Exercise directions | The stretch wanted below opens at the line containing "think that the" and closes at the line containing "Bella was retreating". Please return it exactly, with no other lines.

Task input |
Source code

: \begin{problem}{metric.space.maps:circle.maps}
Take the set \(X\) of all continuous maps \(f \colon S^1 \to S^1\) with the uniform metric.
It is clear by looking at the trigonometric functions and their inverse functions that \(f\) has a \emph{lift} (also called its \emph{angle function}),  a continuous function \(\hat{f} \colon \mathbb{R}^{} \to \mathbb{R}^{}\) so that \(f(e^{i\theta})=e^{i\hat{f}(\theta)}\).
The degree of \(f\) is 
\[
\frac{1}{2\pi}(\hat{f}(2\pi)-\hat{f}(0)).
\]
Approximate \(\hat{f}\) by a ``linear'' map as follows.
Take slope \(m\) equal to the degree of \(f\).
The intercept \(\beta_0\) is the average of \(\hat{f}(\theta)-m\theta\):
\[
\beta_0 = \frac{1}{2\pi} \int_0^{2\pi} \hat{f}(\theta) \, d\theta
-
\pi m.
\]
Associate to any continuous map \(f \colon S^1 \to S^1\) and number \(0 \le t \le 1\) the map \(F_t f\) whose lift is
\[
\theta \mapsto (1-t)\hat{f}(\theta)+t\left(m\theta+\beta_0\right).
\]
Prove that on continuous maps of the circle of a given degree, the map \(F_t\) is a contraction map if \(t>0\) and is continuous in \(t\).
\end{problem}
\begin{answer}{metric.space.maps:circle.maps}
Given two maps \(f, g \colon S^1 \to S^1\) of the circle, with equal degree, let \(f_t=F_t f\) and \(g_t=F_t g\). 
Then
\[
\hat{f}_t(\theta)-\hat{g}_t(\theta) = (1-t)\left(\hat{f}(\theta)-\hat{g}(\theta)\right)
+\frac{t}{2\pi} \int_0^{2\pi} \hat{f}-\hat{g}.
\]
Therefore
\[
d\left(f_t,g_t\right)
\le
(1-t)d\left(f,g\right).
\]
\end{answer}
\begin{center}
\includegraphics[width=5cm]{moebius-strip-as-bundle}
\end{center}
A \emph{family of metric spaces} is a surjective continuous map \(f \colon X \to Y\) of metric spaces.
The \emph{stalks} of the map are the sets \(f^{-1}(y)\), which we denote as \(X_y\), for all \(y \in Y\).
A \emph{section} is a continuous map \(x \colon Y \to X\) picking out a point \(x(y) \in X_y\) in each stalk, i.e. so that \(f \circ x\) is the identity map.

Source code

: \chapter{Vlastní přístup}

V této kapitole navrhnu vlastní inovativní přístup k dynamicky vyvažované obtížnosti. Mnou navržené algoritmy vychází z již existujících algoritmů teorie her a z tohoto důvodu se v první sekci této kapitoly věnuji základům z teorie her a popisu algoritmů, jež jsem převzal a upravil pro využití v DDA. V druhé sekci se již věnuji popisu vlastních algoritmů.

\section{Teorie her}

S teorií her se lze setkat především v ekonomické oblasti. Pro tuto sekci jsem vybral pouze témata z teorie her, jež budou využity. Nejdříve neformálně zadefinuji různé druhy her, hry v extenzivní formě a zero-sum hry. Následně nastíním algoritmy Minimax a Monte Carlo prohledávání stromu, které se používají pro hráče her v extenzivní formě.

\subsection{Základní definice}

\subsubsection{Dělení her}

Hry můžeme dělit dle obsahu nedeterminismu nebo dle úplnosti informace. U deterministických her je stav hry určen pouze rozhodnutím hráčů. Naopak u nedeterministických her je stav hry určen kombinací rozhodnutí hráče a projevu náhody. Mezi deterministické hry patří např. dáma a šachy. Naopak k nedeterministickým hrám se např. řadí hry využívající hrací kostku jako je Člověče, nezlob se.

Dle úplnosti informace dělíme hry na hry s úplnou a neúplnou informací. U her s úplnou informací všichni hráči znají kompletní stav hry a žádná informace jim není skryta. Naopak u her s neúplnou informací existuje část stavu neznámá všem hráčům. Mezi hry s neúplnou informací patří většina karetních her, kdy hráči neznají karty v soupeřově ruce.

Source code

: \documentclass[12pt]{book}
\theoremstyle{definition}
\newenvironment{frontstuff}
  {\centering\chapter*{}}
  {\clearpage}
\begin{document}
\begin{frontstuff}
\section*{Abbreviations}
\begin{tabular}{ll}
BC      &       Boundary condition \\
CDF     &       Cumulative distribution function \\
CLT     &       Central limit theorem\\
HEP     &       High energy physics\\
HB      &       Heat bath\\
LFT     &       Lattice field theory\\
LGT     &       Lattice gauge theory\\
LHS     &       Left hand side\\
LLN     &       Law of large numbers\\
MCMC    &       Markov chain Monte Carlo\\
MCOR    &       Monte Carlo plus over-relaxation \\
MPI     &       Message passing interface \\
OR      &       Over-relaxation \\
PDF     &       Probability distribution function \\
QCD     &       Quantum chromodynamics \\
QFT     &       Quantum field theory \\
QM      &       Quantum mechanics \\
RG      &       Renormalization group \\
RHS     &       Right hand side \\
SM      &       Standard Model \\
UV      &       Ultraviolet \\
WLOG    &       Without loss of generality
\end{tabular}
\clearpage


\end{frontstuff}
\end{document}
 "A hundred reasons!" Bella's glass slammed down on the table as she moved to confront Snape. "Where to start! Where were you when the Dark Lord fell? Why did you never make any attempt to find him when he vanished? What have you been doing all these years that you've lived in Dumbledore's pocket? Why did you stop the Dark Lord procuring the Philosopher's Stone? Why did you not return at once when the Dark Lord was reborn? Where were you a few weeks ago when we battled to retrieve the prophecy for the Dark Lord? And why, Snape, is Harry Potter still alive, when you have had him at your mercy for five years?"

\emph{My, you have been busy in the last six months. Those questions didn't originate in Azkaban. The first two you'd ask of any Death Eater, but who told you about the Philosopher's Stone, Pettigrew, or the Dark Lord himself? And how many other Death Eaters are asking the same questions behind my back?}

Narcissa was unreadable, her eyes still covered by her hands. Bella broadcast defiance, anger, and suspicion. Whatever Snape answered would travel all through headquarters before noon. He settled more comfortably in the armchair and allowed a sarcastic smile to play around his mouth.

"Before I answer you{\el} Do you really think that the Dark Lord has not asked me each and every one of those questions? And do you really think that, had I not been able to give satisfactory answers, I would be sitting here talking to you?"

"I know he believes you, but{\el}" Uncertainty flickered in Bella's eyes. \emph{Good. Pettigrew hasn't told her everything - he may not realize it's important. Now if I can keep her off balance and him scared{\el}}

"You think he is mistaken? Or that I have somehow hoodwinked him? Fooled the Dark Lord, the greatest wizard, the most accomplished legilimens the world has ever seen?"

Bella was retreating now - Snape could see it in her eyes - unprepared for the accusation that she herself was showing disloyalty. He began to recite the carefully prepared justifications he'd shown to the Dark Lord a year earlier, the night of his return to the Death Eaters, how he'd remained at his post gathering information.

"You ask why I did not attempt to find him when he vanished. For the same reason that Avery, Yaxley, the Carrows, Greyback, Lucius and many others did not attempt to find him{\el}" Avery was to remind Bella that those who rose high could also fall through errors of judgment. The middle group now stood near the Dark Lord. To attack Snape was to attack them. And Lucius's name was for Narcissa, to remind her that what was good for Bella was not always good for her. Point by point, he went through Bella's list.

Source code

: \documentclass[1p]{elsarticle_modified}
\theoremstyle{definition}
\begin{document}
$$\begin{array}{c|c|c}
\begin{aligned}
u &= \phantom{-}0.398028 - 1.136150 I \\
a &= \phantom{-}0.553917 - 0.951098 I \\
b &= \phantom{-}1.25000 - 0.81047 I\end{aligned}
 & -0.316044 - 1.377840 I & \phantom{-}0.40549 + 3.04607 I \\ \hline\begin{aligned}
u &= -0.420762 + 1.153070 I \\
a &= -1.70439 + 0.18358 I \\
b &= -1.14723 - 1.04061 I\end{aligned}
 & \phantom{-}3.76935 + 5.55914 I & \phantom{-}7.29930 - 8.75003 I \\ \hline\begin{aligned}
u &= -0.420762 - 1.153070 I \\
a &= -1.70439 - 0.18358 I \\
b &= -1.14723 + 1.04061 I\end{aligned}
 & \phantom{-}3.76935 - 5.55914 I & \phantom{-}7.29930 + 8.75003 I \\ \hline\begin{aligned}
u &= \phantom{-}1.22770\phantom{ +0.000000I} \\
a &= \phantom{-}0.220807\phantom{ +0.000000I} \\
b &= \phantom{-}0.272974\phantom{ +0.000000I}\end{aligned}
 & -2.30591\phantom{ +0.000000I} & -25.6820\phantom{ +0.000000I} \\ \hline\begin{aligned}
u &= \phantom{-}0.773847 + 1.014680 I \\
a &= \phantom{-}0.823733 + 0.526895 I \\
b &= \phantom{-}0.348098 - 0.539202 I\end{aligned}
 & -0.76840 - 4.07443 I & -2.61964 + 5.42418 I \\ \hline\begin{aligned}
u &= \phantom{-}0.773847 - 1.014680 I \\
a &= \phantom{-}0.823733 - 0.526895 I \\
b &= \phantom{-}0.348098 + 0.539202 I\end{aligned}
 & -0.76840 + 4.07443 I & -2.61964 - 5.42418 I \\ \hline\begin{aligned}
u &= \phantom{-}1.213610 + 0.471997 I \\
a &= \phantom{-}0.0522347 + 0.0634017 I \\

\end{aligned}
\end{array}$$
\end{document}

Written answer |
"Before I answer you{\el} Do you really think that the Dark Lord has not asked me each and every one of those questions? And do you really think that, had I not been able to give satisfactory answers, I would be sitting here talking to you?"

"I know he believes you, but{\el}" Uncertainty flickered in Bella's eyes. \emph{Good. Pettigrew hasn't told her everything - he may not realize it's important. Now if I can keep her off balance and him scared{\el}}

"You think he is mistaken? Or that I have somehow hoodwinked him? Fooled the Dark Lord, the greatest wizard, the most accomplished legilimens the world has ever seen?"

Bella was retreating now - Snape could see it in her eyes - unprepared for the accusation that she herself was showing disloyalty. He began to recite the carefully prepared justifications he'd shown to the Dark Lord a year earlier, the night of his return to the Death Eaters, how he'd remained at his post gathering information.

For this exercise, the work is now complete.